Build Your Own Chrome Extension: a Google Documents Word Count Tool, Part 2

This entry is part 2 of 3 in the series Build a Google Documents Word Count Tool

Build a Google Documents Word Count Tool

Hello, and welcome to Part 2 of our Build your own Chrome Extension tutorial!

In the previous instalment of this series we created a simple Google Chrome extension that adds a persistent word counter to your open Google Documents. Our extension detects when it’s in the context in which it should activate, and periodically runs that part of itself which helps it count the number of words in the document. While not very accurate, it was a decent and usable first version which served its original purpose well.

Now let’s have a look at how we can improve it slightly. In this part of the series, we’ll update the manifest file, add a page counter, add some precision to the word counter and last but not least completely remove jQuery and replace it with vanilla JavaScript.

Let’s get started!

Updating the Manifest File

As pointed out by Michael in the previous instalment’s comments section, and Mohamed Mansour in my Google+ post, Google is gradually phasing out support for manifest v1 files.

The manifest files, as previously mentioned, are files that describe to Chrome what an extension does, how it does it, and whether or not it should be allowed to do something. The directives in these files often change with new versions as the web develops and Google Chrome adds new developer features, so in order to keep our extension “marketable” on the Chrome Web Store, we need to add the following line anywhere in our manifest file:

 "manifest_version" : 2, 

I added it immediately under the “version”. While we’re at it, let’s bump up the version value to 0.2.

The new version of the manifest, however, has some additional requirements. We now need to list all the resources we’ll be loading “on the side” in a web_accessible_resources key. Without it, our statusbar.html won’t load and will throw the error “Denying load of chrome-extension://…/statusbar.html. Resources must be listed in the web_accessible_resources manifest key in order to be loaded by web pages.” To avoid this, we simply add the following content to our manifest file:

 "web_accessible_resources" : ["statusbar.html"] 

That’s it! If you try reloading the extension now (as per part one), everything should go as expected and no warnings should be shown.

Adding a Page Counter

We learned last time that the “row” element in a Google document is a span with the class “kix-lineview-text-block”. Upon further inspection, we learn that the element that contains the actual page is, predictably, a div with the class “kix-page”. As such, it should be no trouble at all adding a page counter to our word counter.

Change the content of the countWords() method in main.js to the following:

var pageCount = $('div.kix-page').length; 
var wordCount = 0; 
$('span.kix-lineview-text-block').each(function(i, obj){ 
  wordCount += $(obj).text().split(/s+/).length; 
}); 
$('span#GDWC_wordsTotal').text(pageCount + ' pages, ' + wordCount + ' total words'); 
timeout = setTimeout('countWords()', 5000); 

As you can see, we’ve added a new variable, pageCount. Since there’s nothing to break apart and the elements are already defined as pages, all we have to do is count them by using the length property. We then simply prepend the “page number” message to our “total words” message, and we’re set. Feel free to reload the extension and give it a go.

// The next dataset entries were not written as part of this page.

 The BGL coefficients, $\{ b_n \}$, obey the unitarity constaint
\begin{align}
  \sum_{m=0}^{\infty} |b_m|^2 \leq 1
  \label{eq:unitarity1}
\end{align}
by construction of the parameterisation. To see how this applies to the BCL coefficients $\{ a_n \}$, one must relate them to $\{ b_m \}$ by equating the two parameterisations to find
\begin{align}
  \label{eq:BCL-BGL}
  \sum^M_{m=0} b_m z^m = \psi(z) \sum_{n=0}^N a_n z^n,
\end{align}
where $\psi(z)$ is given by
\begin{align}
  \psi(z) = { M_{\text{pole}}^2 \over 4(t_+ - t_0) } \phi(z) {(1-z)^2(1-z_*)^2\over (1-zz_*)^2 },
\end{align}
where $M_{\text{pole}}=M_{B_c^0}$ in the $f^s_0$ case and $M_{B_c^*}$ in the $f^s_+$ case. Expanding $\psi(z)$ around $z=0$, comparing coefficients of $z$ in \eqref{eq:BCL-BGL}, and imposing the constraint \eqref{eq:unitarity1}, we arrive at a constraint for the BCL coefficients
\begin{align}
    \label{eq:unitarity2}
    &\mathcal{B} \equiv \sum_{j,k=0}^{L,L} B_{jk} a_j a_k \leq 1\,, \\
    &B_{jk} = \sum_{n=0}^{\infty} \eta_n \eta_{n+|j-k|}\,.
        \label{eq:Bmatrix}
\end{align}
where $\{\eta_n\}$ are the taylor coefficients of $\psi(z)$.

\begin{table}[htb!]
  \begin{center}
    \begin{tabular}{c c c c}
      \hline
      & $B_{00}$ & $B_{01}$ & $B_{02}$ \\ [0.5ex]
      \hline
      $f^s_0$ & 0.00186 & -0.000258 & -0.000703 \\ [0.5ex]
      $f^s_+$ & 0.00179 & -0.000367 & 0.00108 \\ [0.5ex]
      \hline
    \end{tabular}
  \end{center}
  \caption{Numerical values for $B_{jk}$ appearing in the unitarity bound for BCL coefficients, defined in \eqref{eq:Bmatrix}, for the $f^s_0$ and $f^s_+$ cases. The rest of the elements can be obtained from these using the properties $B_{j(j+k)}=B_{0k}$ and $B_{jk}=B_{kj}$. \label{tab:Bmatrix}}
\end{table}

Adding Precision to the Word Counter

You may have noticed that our word counter uses a simple space to break apart strings and figure out word counts. Let’s make it slightly more precise by changing this line of the countWords() function:

wordCount += $(obj).text().split(/s+/).length; 

to

words = $(obj).text().match(/S+/g); 
wordCount += words && 
words.length || 0; 

Instead of splitting, which would count inaccurately unless the document ended in a space character, we now globally match every series of non-space characters. This means every character that is not a whitespace character is being interpreted as a word, which is a little bit closer to the human definition of “word” as well.

It is important to note that Google Docs loads content dynamically: that is, only on request. Thus, when you first start up a document that has some content in it already, first scroll through it all and return to the top, so that the browser receives the entire document’s data.

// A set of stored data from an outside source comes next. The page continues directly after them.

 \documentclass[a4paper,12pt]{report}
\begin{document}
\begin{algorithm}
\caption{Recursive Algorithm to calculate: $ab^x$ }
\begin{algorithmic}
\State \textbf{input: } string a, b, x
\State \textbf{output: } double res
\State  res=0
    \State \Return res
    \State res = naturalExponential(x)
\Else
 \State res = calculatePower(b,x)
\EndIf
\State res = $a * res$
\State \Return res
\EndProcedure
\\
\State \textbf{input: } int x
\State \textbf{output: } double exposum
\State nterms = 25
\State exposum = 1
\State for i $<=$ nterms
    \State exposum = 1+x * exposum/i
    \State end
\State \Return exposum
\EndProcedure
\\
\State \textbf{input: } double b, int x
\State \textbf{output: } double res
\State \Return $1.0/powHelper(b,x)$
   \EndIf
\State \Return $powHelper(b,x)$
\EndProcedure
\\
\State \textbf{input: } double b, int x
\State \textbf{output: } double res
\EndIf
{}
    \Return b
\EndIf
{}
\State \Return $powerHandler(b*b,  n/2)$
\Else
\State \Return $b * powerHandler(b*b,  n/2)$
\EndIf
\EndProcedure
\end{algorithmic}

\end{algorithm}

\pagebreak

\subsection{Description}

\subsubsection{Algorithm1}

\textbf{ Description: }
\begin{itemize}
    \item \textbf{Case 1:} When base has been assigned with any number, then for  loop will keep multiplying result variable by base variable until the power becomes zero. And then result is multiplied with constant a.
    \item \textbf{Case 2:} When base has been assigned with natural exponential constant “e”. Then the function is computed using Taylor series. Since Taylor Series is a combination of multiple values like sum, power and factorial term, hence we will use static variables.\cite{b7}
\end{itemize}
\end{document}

But what if we wanted to exclude punctuation and other symbols from triggering a word count increment as well? All those “…”, commas, periods and runaway apostrophes might offset the proper count and we’d be better off without them. Let’s replace the line

words = $(obj).text().match(/S+/g); 

with

var words = $(obj).text().replace(/W+/g, ' ').match(/S+/g); 

What we did there was replace every set of one or more non-alphanumeric characters with a single space. This means “…” and “###” become a single space, just like commas, periods and other symbols, thus not counting as words. While this does add precision in removing trash characters, it removes some precision in counting strings such as dates. For example, 1998.03.05 will become 1998 03 05, thus counting as three words. This introduces some new difficulties which we might tackle in the next installment. For now, let’s leave it at this.

Removing jQuery

While this isn’t as important for Chrome Extensions as it is for websites since all the files are downloaded to the client and kept there (there is no remote downloading of jQuery every time you run the extension), removing jQuery will decrease our file size and memory footprint slightly and allow us to look at some alternative JavaScript syntax. Also, since we don’t need the backwards compatibility and cross-browser operability of jQuery due to building this extension only for Google Chrome, having its entire functionality is kind of an overkill.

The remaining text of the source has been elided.